Paul continues his argument for the bodily resurrection in this passage. He speaks of the practice of the baptism for the dead. This is an obscure reference, not spoken of elsewhere in the Bible. It is presumed that some in Corinth were being baptized vicariously for loved ones posthumously. While this is not a Biblical practice, it does demonstrate that many were concerned about their dead loved ones who may not have been converted before death. He then speaks of his own experience of fighting for this gospel of a hope in resurrection. Do not be shameful by doubting the resurrection.
35 But someone will say, “How are the dead raised up? And with what body do they come?” 36 Foolish one, what you sow is not made alive unless it dies. 37 And what you sow, you do not sow that body that shall be, but mere grain—perhaps wheat or some other grain. 38 But God gives it a body as He pleases, and to each seed its own body.1 Corinthians 15:35-49
39 All flesh is not the same flesh, but there is one kind of flesh of men, another flesh of animals, another of fish, and another of birds.

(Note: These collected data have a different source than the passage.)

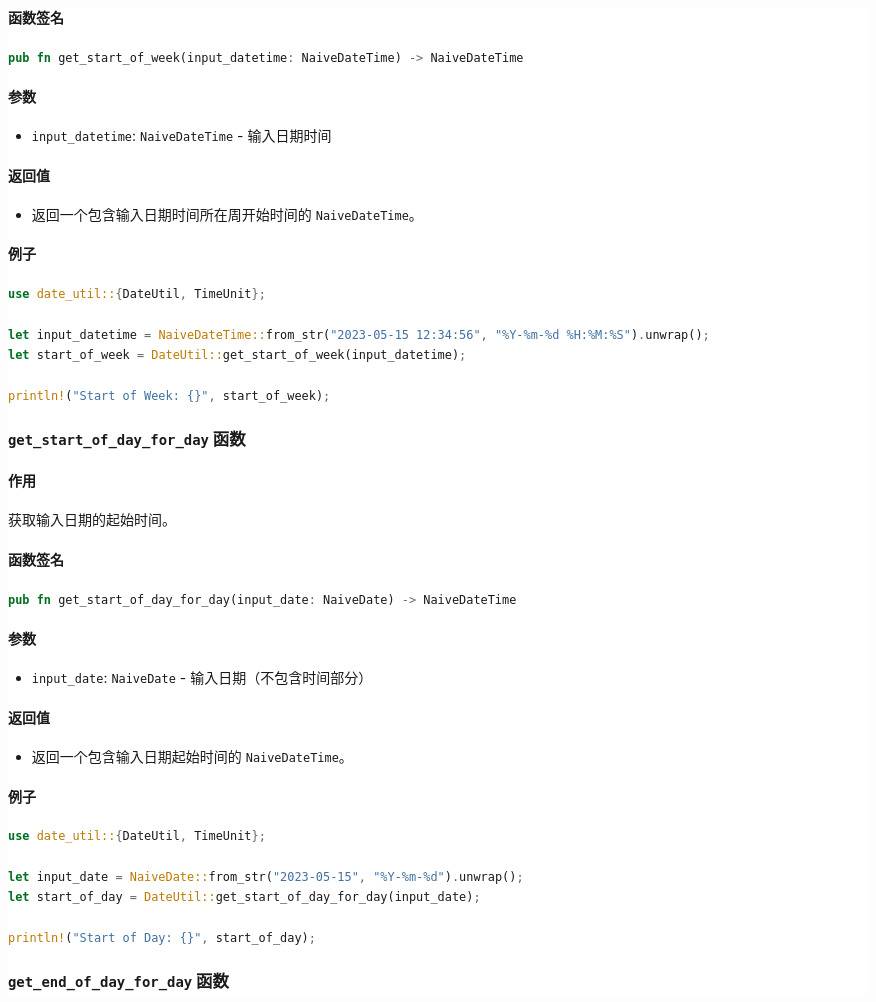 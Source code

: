 #### 函数签名

```rust
pub fn get_start_of_week(input_datetime: NaiveDateTime) -> NaiveDateTime
```

#### 参数

- `input_datetime`: `NaiveDateTime` - 输入日期时间

#### 返回值

- 返回一个包含输入日期时间所在周开始时间的 `NaiveDateTime`。

#### 例子

```rust
use date_util::{DateUtil, TimeUnit};

let input_datetime = NaiveDateTime::from_str("2023-05-15 12:34:56", "%Y-%m-%d %H:%M:%S").unwrap();
let start_of_week = DateUtil::get_start_of_week(input_datetime);

println!("Start of Week: {}", start_of_week);
```

### `get_start_of_day_for_day` 函数

#### 作用

获取输入日期的起始时间。

#### 函数签名

```rust
pub fn get_start_of_day_for_day(input_date: NaiveDate) -> NaiveDateTime
```

#### 参数

- `input_date`: `NaiveDate` - 输入日期（不包含时间部分）

#### 返回值

- 返回一个包含输入日期起始时间的 `NaiveDateTime`。

#### 例子

```rust
use date_util::{DateUtil, TimeUnit};

let input_date = NaiveDate::from_str("2023-05-15", "%Y-%m-%d").unwrap();
let start_of_day = DateUtil::get_start_of_day_for_day(input_date);

println!("Start of Day: {}", start_of_day);
```

### `get_end_of_day_for_day` 函数
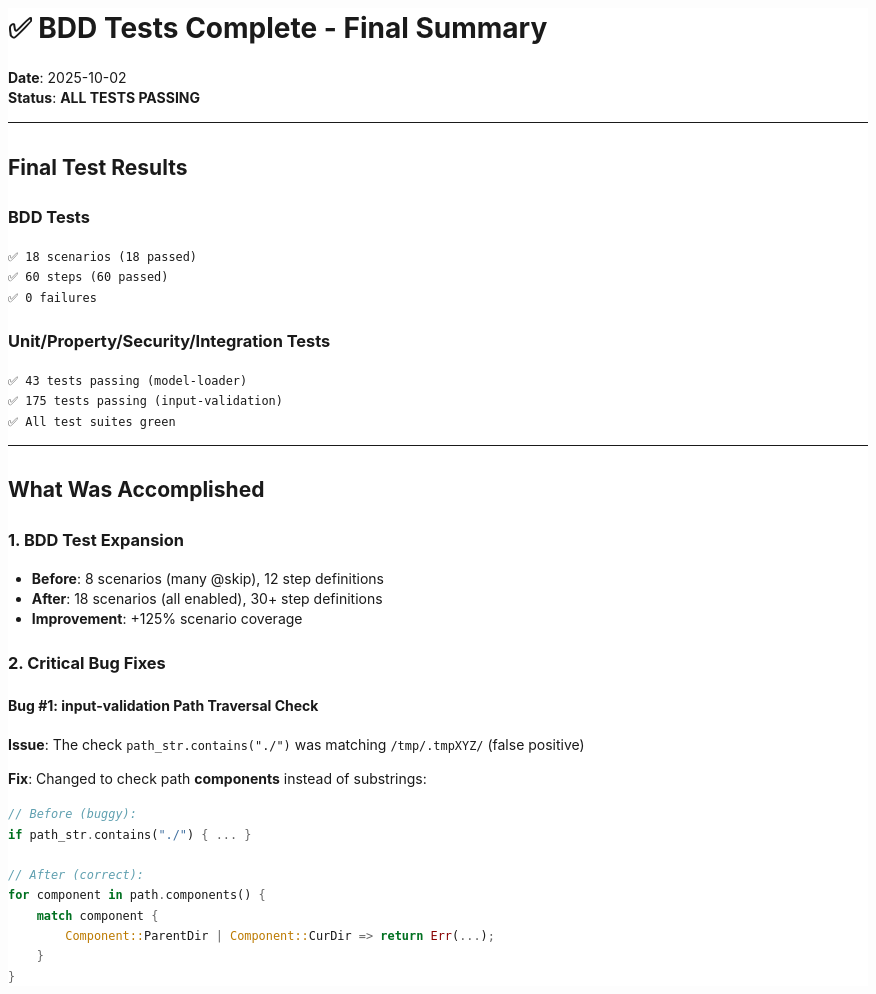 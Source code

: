 # ✅ BDD Tests Complete - Final Summary

**Date**: 2025-10-02  
**Status**: **ALL TESTS PASSING**

---

## Final Test Results

### BDD Tests
```
✅ 18 scenarios (18 passed)
✅ 60 steps (60 passed)
✅ 0 failures
```

### Unit/Property/Security/Integration Tests
```
✅ 43 tests passing (model-loader)
✅ 175 tests passing (input-validation)
✅ All test suites green
```

---

## What Was Accomplished

### 1. BDD Test Expansion
- **Before**: 8 scenarios (many @skip), 12 step definitions
- **After**: 18 scenarios (all enabled), 30+ step definitions
- **Improvement**: +125% scenario coverage

### 2. Critical Bug Fixes

#### Bug #1: input-validation Path Traversal Check
**Issue**: The check `path_str.contains("./")` was matching `/tmp/.tmpXYZ/` (false positive)

**Fix**: Changed to check path **components** instead of substrings:
```rust
// Before (buggy):
if path_str.contains("./") { ... }

// After (correct):
for component in path.components() {
    match component {
        Component::ParentDir | Component::CurDir => return Err(...);
    }
}
```
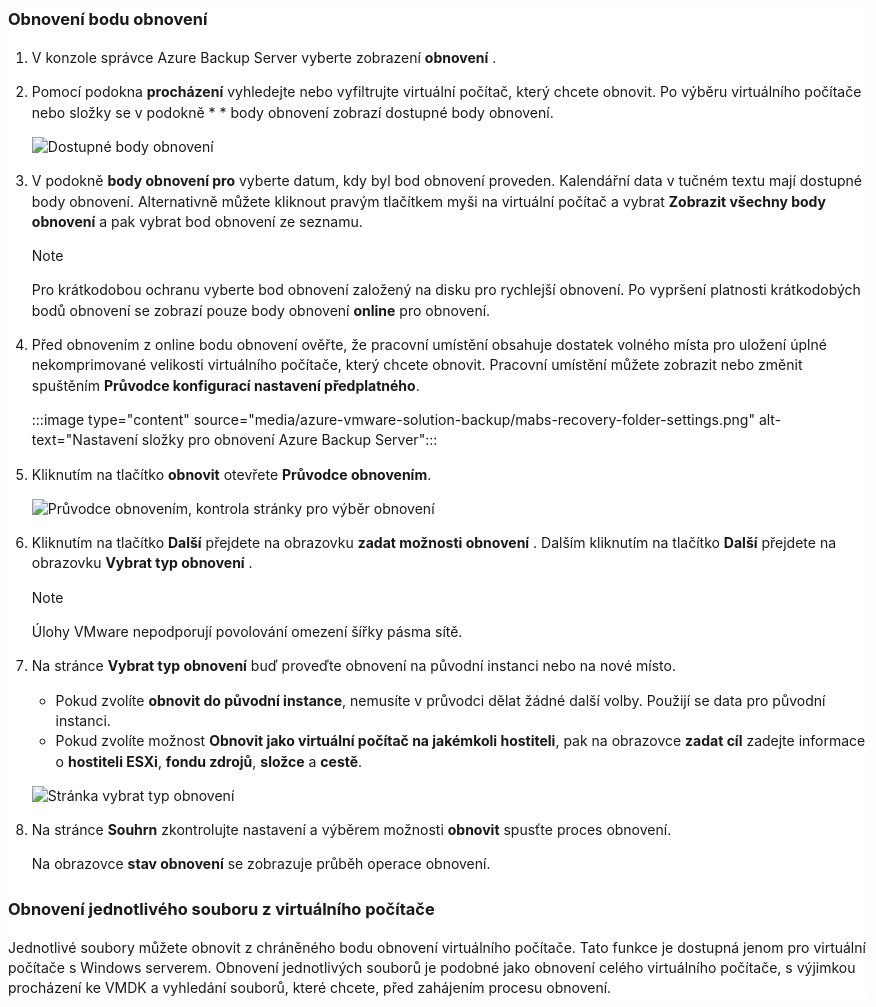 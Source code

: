 ### <a name="restore-a-recovery-point"></a>Obnovení bodu obnovení

1. V konzole správce Azure Backup Server vyberte zobrazení **obnovení** . 

1. Pomocí podokna **procházení** vyhledejte nebo vyfiltrujte virtuální počítač, který chcete obnovit. Po výběru virtuálního počítače nebo složky se v podokně * * body obnovení zobrazí dostupné body obnovení.

   ![Dostupné body obnovení](../backup/media/restore-azure-backup-server-vmware/recovery-points.png)

1. V podokně **body obnovení pro** vyberte datum, kdy byl bod obnovení proveden. Kalendářní data v tučném textu mají dostupné body obnovení. Alternativně můžete kliknout pravým tlačítkem myši na virtuální počítač a vybrat **Zobrazit všechny body obnovení** a pak vybrat bod obnovení ze seznamu.

   > [!NOTE] 
   > Pro krátkodobou ochranu vyberte bod obnovení založený na disku pro rychlejší obnovení. Po vypršení platnosti krátkodobých bodů obnovení se zobrazí pouze body obnovení **online** pro obnovení.

1. Před obnovením z online bodu obnovení ověřte, že pracovní umístění obsahuje dostatek volného místa pro uložení úplné nekomprimované velikosti virtuálního počítače, který chcete obnovit. Pracovní umístění můžete zobrazit nebo změnit spuštěním **Průvodce konfigurací nastavení předplatného**.

   :::image type="content" source="media/azure-vmware-solution-backup/mabs-recovery-folder-settings.png" alt-text="Nastavení složky pro obnovení Azure Backup Server":::

1. Kliknutím na tlačítko **obnovit** otevřete **Průvodce obnovením**.

   ![Průvodce obnovením, kontrola stránky pro výběr obnovení](../backup/media/restore-azure-backup-server-vmware/recovery-wizard.png)

1. Kliknutím na tlačítko **Další** přejdete na obrazovku **zadat možnosti obnovení** . Dalším kliknutím na tlačítko **Další** přejdete na obrazovku **Vybrat typ obnovení** . 

   > [!NOTE]
   > Úlohy VMware nepodporují povolování omezení šířky pásma sítě.

1. Na stránce **Vybrat typ obnovení** buď proveďte obnovení na původní instanci nebo na nové místo.

   - Pokud zvolíte **obnovit do původní instance**, nemusíte v průvodci dělat žádné další volby. Použijí se data pro původní instanci.
   - Pokud zvolíte možnost **Obnovit jako virtuální počítač na jakémkoli hostiteli**, pak na obrazovce **zadat cíl** zadejte informace o **hostiteli ESXi**, **fondu zdrojů**, **složce** a **cestě**.

   ![Stránka vybrat typ obnovení](../backup/media/restore-azure-backup-server-vmware/recovery-type.png)

1. Na stránce **Souhrn** zkontrolujte nastavení a výběrem možnosti **obnovit** spusťte proces obnovení. 

   Na obrazovce **stav obnovení** se zobrazuje průběh operace obnovení.

### <a name="restore-an-individual-file-from-a-vm"></a>Obnovení jednotlivého souboru z virtuálního počítače

Jednotlivé soubory můžete obnovit z chráněného bodu obnovení virtuálního počítače. Tato funkce je dostupná jenom pro virtuální počítače s Windows serverem. Obnovení jednotlivých souborů je podobné jako obnovení celého virtuálního počítače, s výjimkou procházení ke VMDK a vyhledání souborů, které chcete, před zahájením procesu obnovení. 

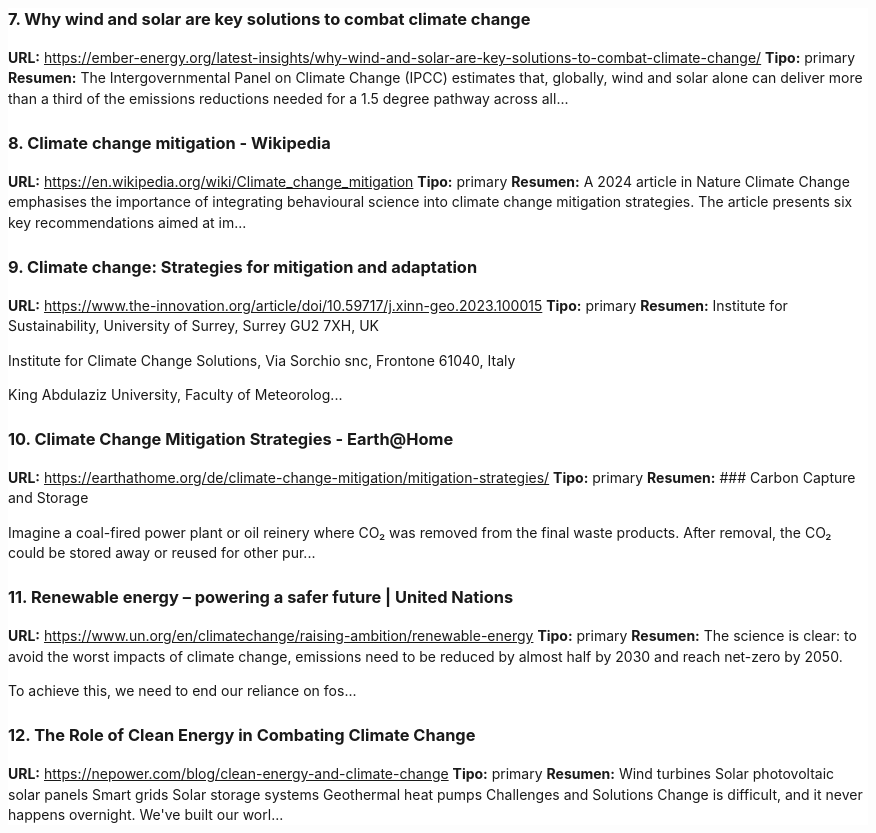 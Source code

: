 ### 7. Why wind and solar are key solutions to combat climate change
**URL:** https://ember-energy.org/latest-insights/why-wind-and-solar-are-key-solutions-to-combat-climate-change/
**Tipo:** primary
**Resumen:** The Intergovernmental Panel on Climate Change (IPCC) estimates that, globally, wind and solar alone can deliver more than a third of the emissions reductions needed for a 1.5 degree pathway across all...

### 8. Climate change mitigation - Wikipedia
**URL:** https://en.wikipedia.org/wiki/Climate_change_mitigation
**Tipo:** primary
**Resumen:** A 2024 article in Nature Climate Change emphasises the importance of integrating behavioural science into climate change mitigation strategies. The article presents six key recommendations aimed at im...

### 9. Climate change: Strategies for mitigation and adaptation
**URL:** https://www.the-innovation.org/article/doi/10.59717/j.xinn-geo.2023.100015
**Tipo:** primary
**Resumen:** Institute for Sustainability, University of Surrey, Surrey GU2 7XH, UK

Institute for Climate Change Solutions, Via Sorchio snc, Frontone 61040, Italy

King Abdulaziz University, Faculty of Meteorolog...

### 10. Climate Change Mitigation Strategies - Earth@Home
**URL:** https://earthathome.org/de/climate-change-mitigation/mitigation-strategies/
**Tipo:** primary
**Resumen:** ### Carbon Capture and Storage

Imagine a coal-fired power plant or oil reinery where CO₂ was removed from the final waste products. After removal, the CO₂ could be stored away or reused for other pur...

### 11. Renewable energy – powering a safer future | United Nations
**URL:** https://www.un.org/en/climatechange/raising-ambition/renewable-energy
**Tipo:** primary
**Resumen:** The science is clear: to avoid the worst impacts of climate change, emissions need to be reduced by almost half by 2030 and reach net-zero by 2050.

To achieve this, we need to end our reliance on fos...

### 12. The Role of Clean Energy in Combating Climate Change
**URL:** https://nepower.com/blog/clean-energy-and-climate-change
**Tipo:** primary
**Resumen:** Wind turbines Solar photovoltaic solar panels Smart grids Solar storage systems Geothermal heat pumps Challenges and Solutions Change is difficult, and it never happens overnight. We've built our worl...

40 There are also celestial bodies and terrestrial bodies; but the glory of the celestial is one, and the glory of the terrestrial is another. 41 There is one glory of the sun, another glory of the moon, and another glory of the stars; for one star differs from another star in glory.
42 So also is the resurrection of the dead. The body is sown in corruption, it is raised in incorruption. 43 It is sown in dishonor, it is raised in glory. It is sown in weakness, it is raised in power. 44 It is sown a natural body, it is raised a spiritual body. There is a natural body, and there is a spiritual body. 45 And so it is written, “The first man Adam became a living being.” The last Adam became a life-giving spirit.
46 However, the spiritual is not first, but the natural, and afterward the spiritual. 47 The first man was of the earth, made of dust; the second Man is the Lord from heaven. 48 As was the man of dust, so also are those who are made of dust; and as is the heavenly Man, so also are those who are heavenly. 49 And as we have borne the image of the man of dust, we shall also bear the image of the heavenly Man.
Paul uses examples of sowing and reaping, and of the different bodies in the heavens and the earth. He points to the fact that seed does not produce new life until it dies, and then a new life comes forth. Verse 42 is pivotal, in that it described how the body is sown in corruption but raised in incorruption. It is sown in dishonor but raised in glory. It is sown in weakness, but raised in power. The sowing of the body in death results in the new life in Christ. The message of this passage is one of hope. Death is not the end, but simply a change of state. The dead Christian may hope in the resurrection of the body by the power of the Holy Spirit. Do not restrict your hope to this earth, but look forward to the resurrection. In Christ we may live live forever!